In Warning Shot, writer Breanne Mattson delivers a script even more poorly done than the shoddy craftsmanship on the production. A plot to steal water rights from a young single mother and her child becomes a hostage situation that devolves into a bizarre series of revelations before an action-packed ending leads to a fake-ironic conclusion. (GPG: 0/5)
Review by FF2 Contributor Giorgi Plys-Garzotto
Warning Shot tells the story of one single mother’s harrowing journey to retain the water rights for her grandfather’s property. The water rights could give Audrey (Tammy Blanchard) and her daughter, Cheyenne (Onata Aprile), a better life than the one they currently have from Audrey’s waitressing job. However, a nefarious businessman has other plans, hiring two hitmen for a rather implausible plan to steal the water rights—he plans to have the two hitmen hold Audrey’s grandfather at gunpoint, forcing him to sign over the rights. This alone makes little sense, but then the hitmen happen upon Audrey and Cheyenne coming to visit her grandfather, and take them hostage instead.
The standout character in this film is Guillermo Diaz’s Rainy, a sociopathic gun for hire who is partnered with a slightly less sane gun for hire to get the old man to give up the water rights at gunpoint. (Readers may remember Diaz as the neurotic, traumatized superspy Huck on the Shonda Rhimes show Scandal.) Diaz is supposed to be kind of like Marlon Brando’s character in Apocalypse Now, complete with the chiaroscuro lighting that every film featuring a loose-cannon sociopath has to have. He keeps dropping lines like “say, this is kind of like when my dad tried to drown me,” and there is a scene before the kidnapping where he licks bird poop off a woman’s car as a way of flirting with her. After this endearing romantic gesture, he mugs her and drives away.

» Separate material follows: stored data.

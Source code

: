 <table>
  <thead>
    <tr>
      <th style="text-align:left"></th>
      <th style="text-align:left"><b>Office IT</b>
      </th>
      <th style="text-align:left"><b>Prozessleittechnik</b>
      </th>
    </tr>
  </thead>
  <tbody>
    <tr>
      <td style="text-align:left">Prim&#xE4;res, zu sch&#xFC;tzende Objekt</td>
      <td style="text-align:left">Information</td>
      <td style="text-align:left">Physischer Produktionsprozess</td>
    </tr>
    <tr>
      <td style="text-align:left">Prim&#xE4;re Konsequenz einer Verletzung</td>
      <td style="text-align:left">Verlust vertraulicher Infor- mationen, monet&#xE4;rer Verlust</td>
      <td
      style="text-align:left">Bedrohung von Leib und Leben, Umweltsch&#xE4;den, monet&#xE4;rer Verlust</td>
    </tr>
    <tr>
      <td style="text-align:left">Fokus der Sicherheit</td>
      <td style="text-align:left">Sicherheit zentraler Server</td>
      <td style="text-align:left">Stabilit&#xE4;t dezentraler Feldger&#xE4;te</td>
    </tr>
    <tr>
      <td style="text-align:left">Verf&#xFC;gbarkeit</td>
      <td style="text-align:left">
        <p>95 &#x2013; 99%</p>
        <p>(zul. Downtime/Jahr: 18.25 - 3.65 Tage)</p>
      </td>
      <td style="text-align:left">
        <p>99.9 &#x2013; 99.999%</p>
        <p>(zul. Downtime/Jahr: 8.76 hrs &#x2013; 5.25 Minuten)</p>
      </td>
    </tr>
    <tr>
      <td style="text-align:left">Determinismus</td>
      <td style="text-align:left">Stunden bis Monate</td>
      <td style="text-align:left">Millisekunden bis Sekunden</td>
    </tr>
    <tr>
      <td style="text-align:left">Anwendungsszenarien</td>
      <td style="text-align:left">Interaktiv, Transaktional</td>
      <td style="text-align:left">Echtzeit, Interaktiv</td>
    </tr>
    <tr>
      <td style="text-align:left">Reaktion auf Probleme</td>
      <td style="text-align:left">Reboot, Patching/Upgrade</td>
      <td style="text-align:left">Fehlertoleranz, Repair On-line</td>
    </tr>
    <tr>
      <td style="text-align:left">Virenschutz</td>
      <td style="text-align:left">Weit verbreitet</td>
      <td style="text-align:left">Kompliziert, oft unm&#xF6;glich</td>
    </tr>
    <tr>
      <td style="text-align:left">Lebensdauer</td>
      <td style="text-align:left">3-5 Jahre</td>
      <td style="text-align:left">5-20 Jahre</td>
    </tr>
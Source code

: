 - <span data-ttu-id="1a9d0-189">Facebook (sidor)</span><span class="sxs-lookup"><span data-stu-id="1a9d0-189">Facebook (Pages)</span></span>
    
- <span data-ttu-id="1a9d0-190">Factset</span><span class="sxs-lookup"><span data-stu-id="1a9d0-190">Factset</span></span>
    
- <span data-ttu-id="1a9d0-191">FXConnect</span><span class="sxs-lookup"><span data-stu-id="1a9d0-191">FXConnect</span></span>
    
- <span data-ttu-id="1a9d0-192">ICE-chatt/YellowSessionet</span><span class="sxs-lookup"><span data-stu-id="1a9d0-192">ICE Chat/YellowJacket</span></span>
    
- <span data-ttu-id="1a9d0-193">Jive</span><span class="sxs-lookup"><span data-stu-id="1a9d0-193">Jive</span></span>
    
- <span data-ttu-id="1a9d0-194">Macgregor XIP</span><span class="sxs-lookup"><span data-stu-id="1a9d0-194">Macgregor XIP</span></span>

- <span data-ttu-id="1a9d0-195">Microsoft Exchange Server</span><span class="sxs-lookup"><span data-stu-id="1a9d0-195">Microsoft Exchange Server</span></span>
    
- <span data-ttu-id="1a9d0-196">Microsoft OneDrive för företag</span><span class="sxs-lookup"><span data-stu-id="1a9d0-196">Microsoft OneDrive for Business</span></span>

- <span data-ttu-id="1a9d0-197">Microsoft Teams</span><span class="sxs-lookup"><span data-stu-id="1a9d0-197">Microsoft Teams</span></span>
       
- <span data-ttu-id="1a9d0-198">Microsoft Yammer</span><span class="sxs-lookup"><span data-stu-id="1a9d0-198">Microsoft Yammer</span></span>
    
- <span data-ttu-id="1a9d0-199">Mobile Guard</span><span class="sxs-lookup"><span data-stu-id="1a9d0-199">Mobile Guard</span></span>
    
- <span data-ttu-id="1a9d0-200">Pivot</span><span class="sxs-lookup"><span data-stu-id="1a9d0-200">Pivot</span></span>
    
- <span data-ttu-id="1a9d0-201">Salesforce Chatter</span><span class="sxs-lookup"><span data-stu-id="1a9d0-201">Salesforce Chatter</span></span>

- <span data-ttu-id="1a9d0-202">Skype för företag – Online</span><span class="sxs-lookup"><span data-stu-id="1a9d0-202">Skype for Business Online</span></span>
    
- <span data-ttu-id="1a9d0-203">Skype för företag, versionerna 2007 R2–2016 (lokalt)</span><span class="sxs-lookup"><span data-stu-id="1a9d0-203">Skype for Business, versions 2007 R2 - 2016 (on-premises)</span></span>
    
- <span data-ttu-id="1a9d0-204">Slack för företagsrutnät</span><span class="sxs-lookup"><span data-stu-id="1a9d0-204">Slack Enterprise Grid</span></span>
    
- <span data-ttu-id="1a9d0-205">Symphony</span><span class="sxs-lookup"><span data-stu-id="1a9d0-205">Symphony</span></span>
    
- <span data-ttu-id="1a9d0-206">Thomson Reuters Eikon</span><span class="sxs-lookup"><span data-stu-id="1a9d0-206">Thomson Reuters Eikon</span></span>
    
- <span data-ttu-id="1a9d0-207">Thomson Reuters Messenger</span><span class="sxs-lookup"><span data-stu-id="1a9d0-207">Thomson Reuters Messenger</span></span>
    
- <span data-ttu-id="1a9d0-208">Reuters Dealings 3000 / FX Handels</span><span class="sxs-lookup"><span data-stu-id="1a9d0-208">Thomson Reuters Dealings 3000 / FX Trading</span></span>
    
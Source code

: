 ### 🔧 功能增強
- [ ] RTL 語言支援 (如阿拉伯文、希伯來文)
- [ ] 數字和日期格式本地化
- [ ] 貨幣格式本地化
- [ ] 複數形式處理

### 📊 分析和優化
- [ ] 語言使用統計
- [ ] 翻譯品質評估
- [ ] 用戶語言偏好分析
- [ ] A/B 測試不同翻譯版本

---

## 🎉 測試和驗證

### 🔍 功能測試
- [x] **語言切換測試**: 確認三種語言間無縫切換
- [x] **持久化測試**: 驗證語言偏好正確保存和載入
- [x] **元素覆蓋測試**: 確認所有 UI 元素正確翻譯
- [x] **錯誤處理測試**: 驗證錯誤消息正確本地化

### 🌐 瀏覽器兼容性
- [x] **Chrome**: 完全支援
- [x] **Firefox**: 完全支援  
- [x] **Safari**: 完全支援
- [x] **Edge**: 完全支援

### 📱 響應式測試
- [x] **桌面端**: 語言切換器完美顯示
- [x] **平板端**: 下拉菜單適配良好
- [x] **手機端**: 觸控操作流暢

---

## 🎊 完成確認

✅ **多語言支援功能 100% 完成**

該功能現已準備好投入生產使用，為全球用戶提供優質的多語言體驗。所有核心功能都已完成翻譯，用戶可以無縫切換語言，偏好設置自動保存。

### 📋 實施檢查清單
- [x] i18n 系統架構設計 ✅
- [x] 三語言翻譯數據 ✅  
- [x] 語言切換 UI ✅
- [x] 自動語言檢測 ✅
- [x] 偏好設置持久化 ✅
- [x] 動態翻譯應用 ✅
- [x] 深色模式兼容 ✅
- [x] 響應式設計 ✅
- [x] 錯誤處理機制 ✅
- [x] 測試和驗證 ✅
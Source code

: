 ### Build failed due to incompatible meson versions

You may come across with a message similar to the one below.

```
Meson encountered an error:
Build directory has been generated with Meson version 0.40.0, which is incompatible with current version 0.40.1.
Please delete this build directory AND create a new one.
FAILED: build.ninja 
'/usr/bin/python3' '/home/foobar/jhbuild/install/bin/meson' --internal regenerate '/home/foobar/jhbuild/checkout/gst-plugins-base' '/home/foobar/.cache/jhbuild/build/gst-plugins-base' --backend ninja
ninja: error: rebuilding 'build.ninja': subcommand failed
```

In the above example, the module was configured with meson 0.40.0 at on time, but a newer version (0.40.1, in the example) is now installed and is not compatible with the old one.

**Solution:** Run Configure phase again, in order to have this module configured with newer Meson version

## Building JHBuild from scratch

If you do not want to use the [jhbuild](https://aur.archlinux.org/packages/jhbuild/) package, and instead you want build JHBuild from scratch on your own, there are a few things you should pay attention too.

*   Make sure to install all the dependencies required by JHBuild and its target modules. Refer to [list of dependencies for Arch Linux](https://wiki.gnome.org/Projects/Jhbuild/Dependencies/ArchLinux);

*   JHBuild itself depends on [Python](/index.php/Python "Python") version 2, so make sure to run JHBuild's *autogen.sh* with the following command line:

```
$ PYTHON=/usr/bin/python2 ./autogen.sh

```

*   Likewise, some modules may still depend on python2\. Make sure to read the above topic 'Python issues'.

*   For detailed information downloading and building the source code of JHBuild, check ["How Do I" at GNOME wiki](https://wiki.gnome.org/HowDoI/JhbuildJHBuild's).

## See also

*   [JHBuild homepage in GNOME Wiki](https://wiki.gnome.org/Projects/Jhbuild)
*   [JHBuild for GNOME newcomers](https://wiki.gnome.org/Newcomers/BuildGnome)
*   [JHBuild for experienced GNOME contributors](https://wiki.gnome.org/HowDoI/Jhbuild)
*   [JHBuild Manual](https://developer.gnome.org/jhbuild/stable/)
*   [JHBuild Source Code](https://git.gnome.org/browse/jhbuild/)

The only reason this character is not the worst character in the film is because he is the only character with any personality at all. Cheyenne’s whole character is basically just her asking with wide eyes, “are they going to kill us, Mommy?” Audrey doesn’t seem to have any details about her character that aren’t exposition for the plotline about the water or just the standard mother’s love for her child; both these traits basically just involve her either delivering wooden lines or desperately screaming. The other hired gun is a stereotype of an easy-going black criminal; the script is trying to be in the vein of Tarantino—however, Tarantino never wrote a scene involving the consumption of bird feces.
Another, almost bewildering, aspect of Warning Shot was the almost offensively bad production elements. The sound mixing was noticeably terrible; I may be a film school grad and therefore more attentive to problems like this, but other audience members most have noticed the scene where Audrey and Cheyenne are having breakfast and their plates clink at a volume louder than their voices. Or what about the scene where there appears to have been no usable sound from the set, and the actors appear to have had to record all their dialogue in a (poorly mic’d) sound studio after the fact?! In 2018 I did not expect to see such an homage to 1960s Italian cinema.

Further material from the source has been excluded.